Writing is part and parcel of nearly every human endeavor and many human endeavors owe their existence and essence to writing. As Walter Ong, S.J., suggests, no matter the course of your life—personally and professionally—writing is one of the primary ways we navigate that life’s contours and complexities. By virtue of this virtue, English 300 traces the roll of writing through a variety of societal endeavors. Likewise, this course introduces students to the field of rhetoric and writing through a sustained engagement with its practices and principles. Students produce a variety of documents (across a variety of genres) in terms of and in the context of key theoretical understandings of that work: namely, rhetorical theory, ethics, information design, and decision architecture. As future professional communicators, students will be continually required to analyze (that is, theorize) audiences, activities, organizations, and contexts. Successful writing practice is always predicated on a prior theoretical understanding or framework.

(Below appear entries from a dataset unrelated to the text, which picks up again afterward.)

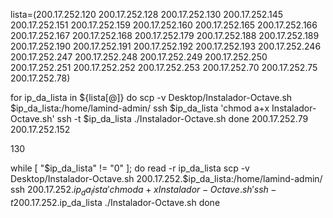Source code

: lista=(200.17.252.120 200.17.252.128 200.17.252.130 200.17.252.145 200.17.252.151 200.17.252.159 200.17.252.160 200.17.252.165 200.17.252.166 200.17.252.167 200.17.252.168 200.17.252.179 200.17.252.188 200.17.252.189 200.17.252.190 200.17.252.191 200.17.252.192 200.17.252.193 200.17.252.246 200.17.252.247 200.17.252.248 200.17.252.249 200.17.252.250 200.17.252.251 200.17.252.252 200.17.252.253 200.17.252.70 200.17.252.75 200.17.252.78)

for ip_da_lista in ${lista[@]}
do
  scp -v Desktop/Instalador-Octave.sh $ip_da_lista:/home/lamind-admin/
  ssh $ip_da_lista 'chmod a+x Instalador-Octave.sh'
  ssh -t $ip_da_lista ./Instalador-Octave.sh
done
 200.17.252.79 200.17.252.152


130

while [ "$ip_da_lista" != "0" ];
 do
  read -r ip_da_lista
  scp -v Desktop/Instalador-Octave.sh 200.17.252.$ip_da_lista:/home/lamind-admin/
  ssh 200.17.252.$ip_da_lista 'chmod a+x Instalador-Octave.sh'
  ssh -t 200.17.252.$ip_da_lista ./Instalador-Octave.sh
done
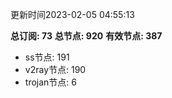 更新时间2023-02-05 04:55:13

**总订阅: 73**
**总节点: 920**
**有效节点: 387**
- ss节点: 191
- v2ray节点: 190
- trojan节点: 6
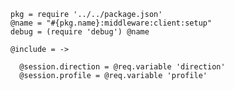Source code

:     pkg = require '../../package.json'
    @name = "#{pkg.name}:middleware:client:setup"
    debug = (require 'debug') @name

    @include = ->

      @session.direction = @req.variable 'direction'
      @session.profile = @req.variable 'profile'
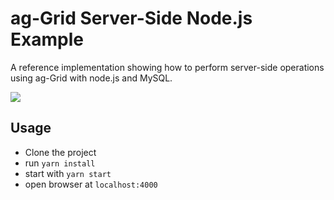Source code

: # ag-Grid Server-Side Node.js Example

A reference implementation showing how to perform server-side operations using ag-Grid with node.js and MySQL.

![](https://github.com/ag-grid/ag-grid/blob/latest/packages/ag-grid-docs/src/nodejs-server-side-operations/app-arch.png "")


## Usage

- Clone the project
- run `yarn install`
- start with `yarn start`
- open browser at `localhost:4000`
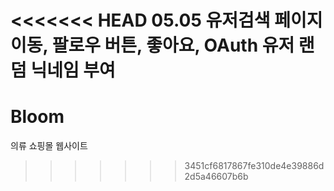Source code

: <<<<<<< HEAD
05.05 유저검색 페이지 이동, 팔로우 버튼, 좋아요, OAuth 유저 랜덤 닉네임 부여
=======
# Bloom
의류 쇼핑몰 웹사이트
>>>>>>> 3451cf6817867fe310de4e39886d2d5a46607b6b
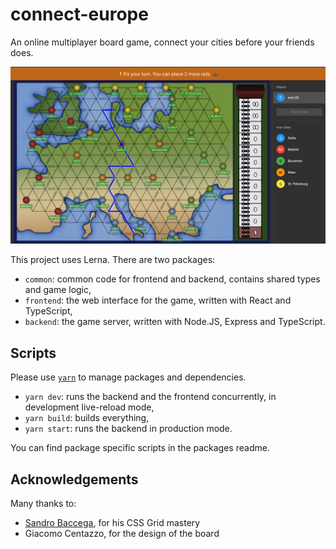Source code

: # connect-europe

An online multiplayer board game, connect your cities before your friends does.

![screenshoot](docs/game-screenshoot.png)

This project uses Lerna. There are two packages:

- `common`: common code for frontend and backend, contains shared types and game logic,
- `frontend`: the web interface for the game, written with React and TypeScript,
- `backend`: the game server, written with Node.JS, Express and TypeScript.

## Scripts

Please use [`yarn`](https://classic.yarnpkg.com/en/docs/getting-started) to manage packages and dependencies.

- `yarn dev`: runs the backend and the frontend concurrently, in development live-reload mode,
- `yarn build`: builds everything,
- `yarn start`: runs the backend in production mode.

You can find package specific scripts in the packages readme.

## Acknowledgements

Many thanks to:

- [Sandro Baccega](https://github.com/Baccega), for his CSS Grid mastery
- Giacomo Centazzo, for the design of the board
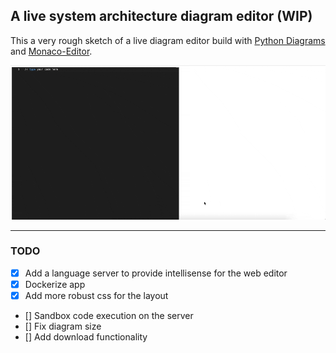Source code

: ## A live system architecture diagram editor (WIP)

This a very rough sketch of a live diagram editor build with [Python Diagrams](https://github.com/mingrammer/diagrams) and [Monaco-Editor](https://github.com/microsoft/monaco-editor).


<img src="./.github/assets/demo.gif"/>

<hr/>

### TODO
- [x] Add a language server to provide intellisense for the web editor
- [x] Dockerize app
- [x] Add more robust css for the layout
- [] Sandbox code execution on the server
- [] Fix diagram size
- [] Add download functionality
 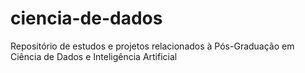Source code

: # ciencia-de-dados
Repositório de estudos e projetos relacionados à Pós-Graduação em Ciência de Dados e Inteligência Artificial
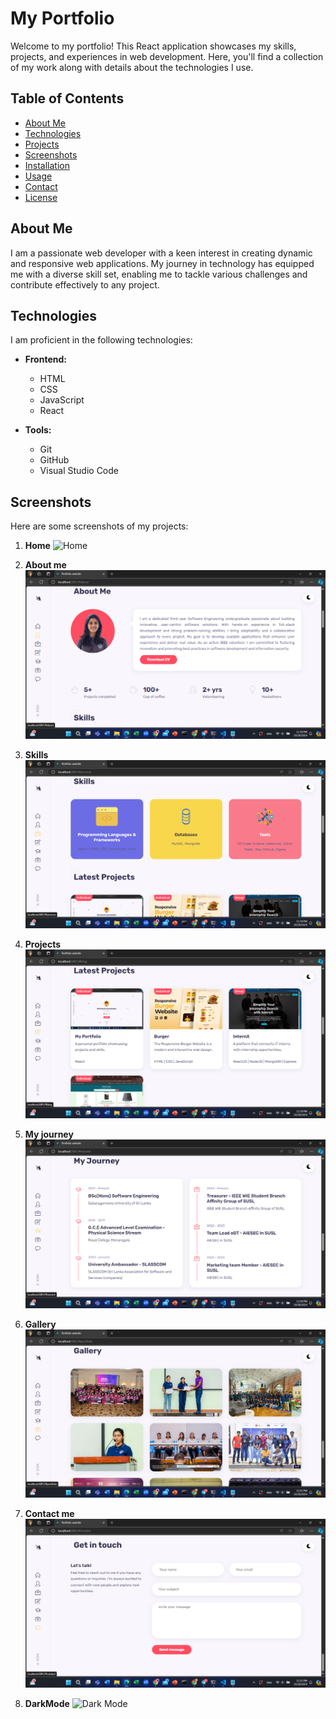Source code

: # My Portfolio

Welcome to my portfolio! This React application showcases my skills, projects, and experiences in web development. Here, you'll find a collection of my work along with details about the technologies I use.

## Table of Contents

- [About Me](#about-me)
- [Technologies](#technologies)
- [Projects](#projects)
- [Screenshots](#screenshots)
- [Installation](#installation)
- [Usage](#usage)
- [Contact](#contact)
- [License](#license)

## About Me

I am a passionate web developer with a keen interest in creating dynamic and responsive web applications. My journey in technology has equipped me with a diverse skill set, enabling me to tackle various challenges and contribute effectively to any project.

## Technologies

I am proficient in the following technologies:

- **Frontend:**
  - HTML
  - CSS
  - JavaScript
  - React


- **Tools:**
  - Git
  - GitHub
  - Visual Studio Code


## Screenshots

Here are some screenshots of my projects:

1. **Home**
   ![Home](./README.md/)

2. **About me**
   ![About me](./src/assets/screenshots/about.png)

3. **Skills**
   ![Skills](./src/assets/screenshots/skills.png)

4. **Projects**
   ![Projects](./src/assets/screenshots/projects.png)

5. **My journey**
   ![My journey](./src/assets/screenshots/journey.png)

6. **Gallery**
   ![Gallery](./src/assets/screenshots/gallery.png)

7. **Contact me**
   ![Contact me](./src/assets/screenshots/contact.png)

8. **DarkMode**
   ![Dark Mode](./path-to-your-screenshot3.png)

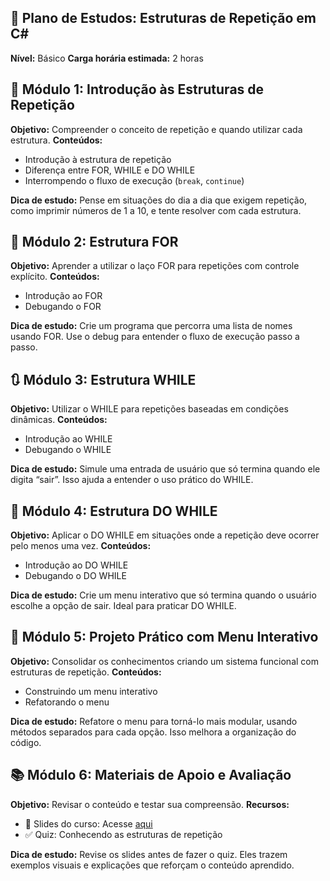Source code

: ## 🧠 Plano de Estudos: Estruturas de Repetição em C#

**Nível:** Básico **Carga horária estimada:** 2 horas

## 🔁 Módulo 1: Introdução às Estruturas de Repetição
**Objetivo:** Compreender o conceito de repetição e quando utilizar cada estrutura.
**Conteúdos:**
- Introdução à estrutura de repetição
- Diferença entre FOR, WHILE e DO WHILE
- Interrompendo o fluxo de execução (`break`, `continue`)

**Dica de estudo:** Pense em situações do dia a dia que exigem repetição, como imprimir números de 1 a 10, e tente resolver com cada estrutura.

## 🔄 Módulo 2: Estrutura FOR
**Objetivo:** Aprender a utilizar o laço FOR para repetições com controle explícito.
**Conteúdos:**
- Introdução ao FOR
- Debugando o FOR

**Dica de estudo:** Crie um programa que percorra uma lista de nomes usando FOR. Use o debug para entender o fluxo de execução passo a passo.

## 🔃 Módulo 3: Estrutura WHILE
**Objetivo:** Utilizar o WHILE para repetições baseadas em condições dinâmicas.
**Conteúdos:**
- Introdução ao WHILE
- Debugando o WHILE

**Dica de estudo:** Simule uma entrada de usuário que só termina quando ele digita “sair”. Isso ajuda a entender o uso prático do WHILE.

## 🔂 Módulo 4: Estrutura DO WHILE
**Objetivo:** Aplicar o DO WHILE em situações onde a repetição deve ocorrer pelo menos uma vez.
**Conteúdos:**
- Introdução ao DO WHILE
- Debugando o DO WHILE

**Dica de estudo:** Crie um menu interativo que só termina quando o usuário escolhe a opção de sair. Ideal para praticar DO WHILE.

## 🧪 Módulo 5: Projeto Prático com Menu Interativo
**Objetivo:** Consolidar os conhecimentos criando um sistema funcional com estruturas de repetição.
**Conteúdos:**
- Construindo um menu interativo
- Refatorando o menu

**Dica de estudo:** Refatore o menu para torná-lo mais modular, usando métodos separados para cada opção. Isso melhora a organização do código.

## 📚 Módulo 6: Materiais de Apoio e Avaliação
**Objetivo:** Revisar o conteúdo e testar sua compreensão.
**Recursos:**
- 📑 Slides do curso: Acesse [aqui](https://drive.google.com/file/d/1WaanSAz00grpovXJW4mlmG7dWjMhuU2y/view?usp=sharing)
- ✅ Quiz: Conhecendo as estruturas de repetição

**Dica de estudo:** Revise os slides antes de fazer o quiz. Eles trazem exemplos visuais e explicações que reforçam o conteúdo aprendido.


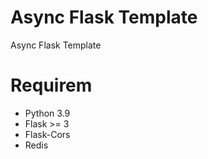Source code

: # Async Flask Template
Async Flask Template

# Requirem
- Python 3.9
- Flask >= 3
- Flask-Cors
- Redis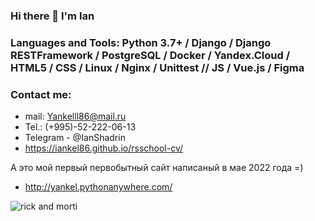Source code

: ### Hi there 👋   I'm Ian

### Languages and Tools: Python 3.7+ / Django / Django RESTFramework / PostgreSQL / Docker / Yandex.Cloud / HTML5 / CSS / Linux / Nginx / Unittest // JS / Vue.js / Figma

### Contact me:
- mail: Yankelll86@mail.ru
- Tel.: (+995)-52-222-06-13
- Telegram - @IanShadrin
- https://iankel86.github.io/rsschool-cv/

А это мой первый первобытный сайт написаный в мае 2022 года =)
- http://yankel.pythonanywhere.com/


![rick and morti](https://user-images.githubusercontent.com/88619378/202723468-ef09748f-2288-4361-8aea-9920b2ca635f.gif)


<!--
**Iankel86/Iankel86** is a ✨ _special_ ✨ repository because its `README.md` (this file) appears on your GitHub profile.

Here are some ideas to get you started:

- 🔭 I’m currently working on ...
- 🌱 I’m currently learning ...
- 👯 I’m looking to collaborate on ...
- 🤔 I’m looking for help with ...
- 💬 Ask me about ...
- 📫 How to reach me: ...
- 😄 Pronouns: ...
- ⚡ Fun fact: ...
-->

In addition to addressing the theory/practice key binary, the course is organized around two key metaphors: writing is mapping and writing is decision architecture. Briefly defined, mapping can be understood as the purposeful selection, arrangement, and presentation of information in a usable, primarily visual format for a specific audience. It is an active and creative process, and not merely the passive conveyance of data. Decision architecture is the rhetorical (understood both symbolically and materially) structuring of environments to promote or prescribe certain actions, decisions, or behaviors. These guiding metaphors influence every stage of the course, sometimes directly, sometimes indirectly. In this course and in the writing track at large, writing is not merely the transmission or translation of data or information for an uninformed audience. Rather, it is the generative act of creating, maintaining, and reshaping professional and other social environments which in turn structure and guide the thinking and behavior of others (actions with inherently ethical implications).
With this in mind, the course asks the following questions: what is writing?, what do (professional) writers do?, and who does (professional) writing? Throughout the semester, students engage readings and one another, complete a variety of in-class exercises, and produce a range of documents in exploring (both theoretically and in practice) the work of professional writing. All work in the course stresses the importance of primary research, document design, effective writing, and audience awareness, considerations that will shape the professional lives of students.